By Darren Waters
Technology editor, BBC News website, in San Francisco
When Steven Spielberg announced he was entering the video game business many people assumed his first project would be a cinematic, visual-effects laden epic.
Spielberg was inspired to make family games
But his first game made under a multi-project arrangement with Electronic Arts, called Boom Blox, is a family-friendly puzzler for the Nintendo Wii.
"The first assumption is big, epic game... yadda yadda. [It's] not the game," says Louis Castle, who has worked closely with Spielberg to develop the title.
"But it's so not that product that the moment you see it, you know what you are in for.
"Steven has a multi-project deal with us and without giving too much away, there are projects much more in line with people's expectations, but those take a long time to make."
Spielberg got involved with EA because, says Castle, he is a gamer.
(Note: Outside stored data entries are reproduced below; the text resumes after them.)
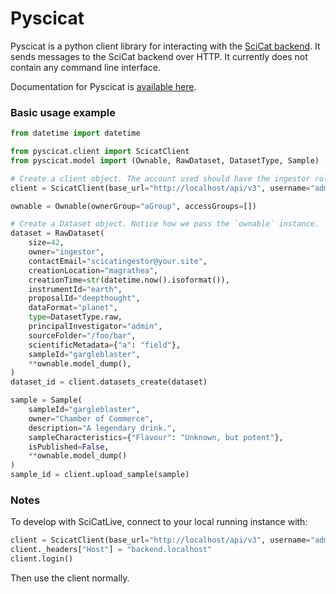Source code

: # Pyscicat

Pyscicat is a python client library for interacting with the [SciCat backend](https://scicatproject.github.io/). It sends messages to the SciCat backend over HTTP. It currently does not contain any command line interface.

Documentation for Pyscicat is [available here](https://scicatproject.github.io/pyscicat/).

### Basic usage example

```python
from datetime import datetime

from pyscicat.client import ScicatClient 
from pyscicat.model import (Ownable, RawDataset, DatasetType, Sample)

# Create a client object. The account used should have the ingestor role in SciCat
client = ScicatClient(base_url="http://localhost/api/v3", username="admin", password="2jf70TPNZsS")

ownable = Ownable(ownerGroup="aGroup", accessGroups=[])

# Create a Dataset object. Notice how we pass the `ownable` instance.
dataset = RawDataset(
    size=42,
    owner="ingestor",
    contactEmail="scicatingestor@your.site",
    creationLocation="magrathea",
    creationTime=str(datetime.now().isoformat()),
    instrumentId="earth",
    proposalId="deepthought",
    dataFormat="planet",
    type=DatasetType.raw,
    principalInvestigator="admin",
    sourceFolder="/foo/bar",
    scientificMetadata={"a": "field"},
    sampleId="gargleblaster",
    **ownable.model_dump(),
)
dataset_id = client.datasets_create(dataset)

sample = Sample(
    sampleId="gargleblaster",
    owner="Chamber of Commerce",
    description="A legendary drink.",
    sampleCharacteristics={"Flavour": "Unknown, but potent"},
    isPublished=False,
    **ownable.model_dump()
)
sample_id = client.upload_sample(sample)
```

### Notes

To develop with SciCatLive, connect to your local running instance with:

```python
client = ScicatClient(base_url="http://localhost/api/v3", username="admin", password="2jf70TPNZsS", auto_login=False)
client._headers["Host"] = "backend.localhost"
client.login()
```

Then use the client normally.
"He is a very big game player - not a lot of people know that. He loves playing games.
The game is a 3D puzzle action title
"He wanted to make them with some people he could trust. It seemed like a great partnership."
Spielberg was inspired to make a title for the Wii after playing on the console with legendary Nintendo developer Shigeru Miyamoto.
"He wanted to play a game he could play with his friends and family.
"He came to us with idea for the game and has been working with us on a weekly basis, overseeing the development of the game and working with me personally on the product.
"It's been a great kick."
Despite his commitment to film-making, both directing and producing titles, Spielberg has been dedicated to the development process.
"Steven will come in and tell us: 'These are kind of ideas I'd like to get to'.
"We brainstorm about what that might be, we might do some quick drawings on a whiteboard and then he goes away and does his stuff like making movies and saving the world.
"A week later we review the progress we have made and talk about what we do next. It's literally a very iterative process and we work very closely together."
Boom Blox uses the Wii's innovative controller to give players freedom to wreak havoc in the game.
"Steven wanted to make a game where the complexity and challenge of using your brain to look at three dimensional puzzles, and throw objects at it, and knock them over, was intriguing enough for adults to be interested.
"And at the same time this kinetic, visceral feeling would be attractive to children as well."
Castle adds: "As Steven would say: 'Kids just like to break things'."
The development team spent a long time working on the control system for the game.
Spielberg came up with the idea of the game
"We brought in the best computer scientists and we working on analysing the data you get from the Wii remote," says Castle.
"That was actually a very, very difficult problem involving lots of calculus.
"So many Wii games record just what the Wiimote is doing without much thought about or at least computation about what it was intended by the player.
"We've put a lot of thought and energy into what was intended by the consumer."
Spielberg's skill, says Castle, is to understand the player.
"More than anything he gets people. I have made a lot of games, more than a hundred and I am quite accomplished in this field, even I don't have that kind of instinct.
"Steve's instinct on people is incredible. He really understands what they are going to say about the game and what they are going to enjoy about it."
Castle is at pains to emphasise that Spielberg's attachment to the game is no marketing hook.
"This collaboration is not about attaching Steven's name to a game to make it sell. This is a creative collaboration between people in very different entertainment fields trying to make a product that will appeal to a very broad audience.
"We're making Steven's game and of course he's going to talk about it because he is excited about his game."